Like many students, I have had my share of influential instructors: people who have exposed me to new ways of thinking, who have helped me shape my arguments and refine my artistic sensibility, and who have challenged me to do better. I strive to be one of those teachers for my own students. Below you’ll find descriptions of courses I’ve taught at Parsons, The New School, and Columbia University. For a full academic CV, contact me at danielwaitepenny (at) gmail.
Visual Culture
How is meaning embedded in the images, spaces, and artifacts that make up visual culture? How, in turn, are photographs, videos, illustrations, performances, graphic novels, sculptures, and technological innovations used to communicate an idea or position? And what might it mean to make something that doesn't fit into any one category as we know it? In this course, students are exposed to critical theories of visual culture in order to understand the relationship between images and larger systems of meaning, power, and historical circumstance that shape them. Course texts include Ways of Seeing, Bluets, “The Rhetoric of the Image,” Ethnic Notions, and “Visual Pleasure and Narrative Cinema.”
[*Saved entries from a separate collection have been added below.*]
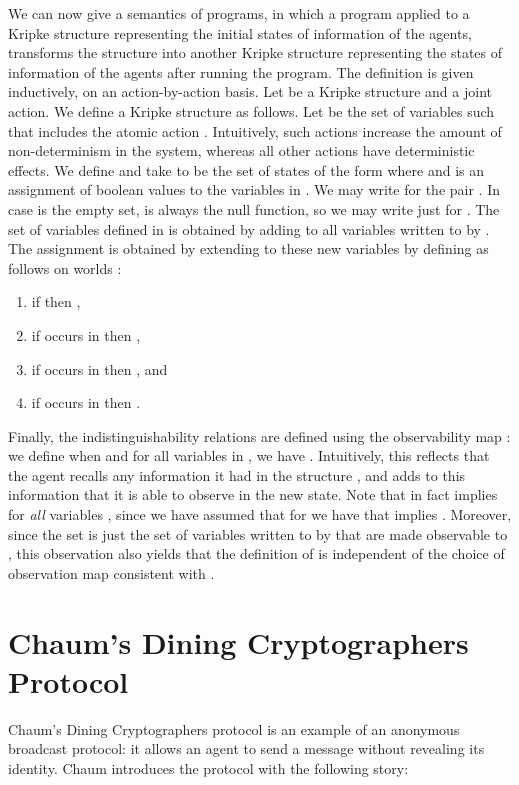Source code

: \documentclass[]{llncs}
\newcommand{\be}{\begin{enumerate}}
\newcommand{\ee}{\end{enumerate}}
\begin{document}
We can now give a semantics of programs,  in which a program applied to a Kripke structure
representing the  initial states of information of the agents, 
transforms the structure into another Kripke structure  representing 
the states of information of the agents after running the program. The definition is 
given inductively, on an action-by-action basis. 
Let  be  a Kripke structure and 
 a joint action. We define a Kripke structure 
 as follows. 
Let  be the set of variables  such that  includes
the atomic action . Intuitively, such actions increase the 
amount of non-determinism in the system, whereas all other actions  
have deterministic effects. We define
 and take   to be the set of states of the form  where 
 and   is 
an assignment of boolean values to the variables  in . 
We may write  for the pair . 
In case  is the empty set,  is always the null
 function, so we 
may write just  for . The set  of variables defined in 
 is obtained by adding to  all variables written to by . 
The assignment  is obtained by extending  to these new variables
by defining  as follows on worlds : 
\be
\item if  then  , 
\item if  occurs in  then  , 
\item if  occurs in  then , and 
\item if  occurs in  then .  
\ee 
Finally, the indistinguishability relations  are defined using the observability map 
: we define 
 when  
and for all variables  in , we have . 
Intuitively, this reflects that the agent recalls any information it had in the structure , 
and adds to this information that it is able to observe in the new state. 
Note that in fact  implies 
for {\em all} variables , 
since we have assumed that for  we have that   implies . 
Moreover, since the set  is just the set of 
variables written to by  that are made observable to , this observation 
also yields that the definition of  is independent of the 
choice of observation map  consistent with . 

\section{Chaum's Dining Cryptographers Protocol}\label{sec:DC} 

Chaum's Dining Cryptographers protocol is an example of an anonymous broadcast
protocol: it allows an agent to send a message without revealing
its  identity. Chaum introduces the protocol 
with the following story:
\end{document}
Students engage in a variety of research processes in both studio and seminar. We learn how to develop productive research questions; work with primary and archival sources related to individual curiosities and interests; create an annotated bibliography, storyboards, and outlines; and the process of planning, revising, and completing a final research paper on a topic related to an area of interest in their studio practice.
Introduction to Creative Nonfiction Workshop
This course seeks to introduce students to the craft of creative nonfiction, beginning with the question: What is Creative Nonfiction? Unlike poetry or fiction, nonfiction is defined by what it isn’t, and as a result, this mode of writing, while adhereing to some notion of “truth,” is also particularly expansive and complex.
In this class, students will read a wide variety of texts in multiple and sometimes overlapping sub-genres of the discipline of creative nonfiction including memoir, essay, criticism, and journalism. Course texts include selections from Montaigne’s Essays, Sei Shonogon’s Pillow Book, James Baldwin’s Notes of a Native Son, Joseph Mitchell’s profiles, and more. We will also look at craft texts, like Phillip Lopate’s To Show and To Tell, and interviews with writers on their processes and working methods.
Together, these readings and craft texts model the wide variety of techniques and approaches writers take to the difficulties of making art from truth, with a particular emphasis on how each of them wrestles with that tension between “creative” and “nonfiction.” To learn the contours of the genre, groups of students complete assignments based on/in response to these readings. The course culminates in a portfolio consisting of at least two revised workshop submissions, in addition to any expanded or revised writing assignments, and a self-evaluation.
Writing for Artists
Writing is performance, design, and object. Visual artists, designers, musicians, writers, dancers, filmmakers, actors, artists of every kind come together in a supportive, interdisiplinary workshop environment to develop their writing skills. Students practice the skills of argumentation, research, and clarity of expression that benefit critical pieces as well as the kinds of writing they are likely to have to produce as professional artists or critics in the field.
In the first half of the class, students start with the basics of communicating about art through short-form critical reviews and by conducting an artist interview with a classmate. From there, students focus on the craft of critical writing, from the ground up—constructing one analytic essay engaging with a text written by another aritst or designer. The second part of the semester is devoted to putting these skills into professional practice, as students write artist statements, manifestos, and more. Students read top critics in their fields as well as writers from the canon particularly relevant to their own work.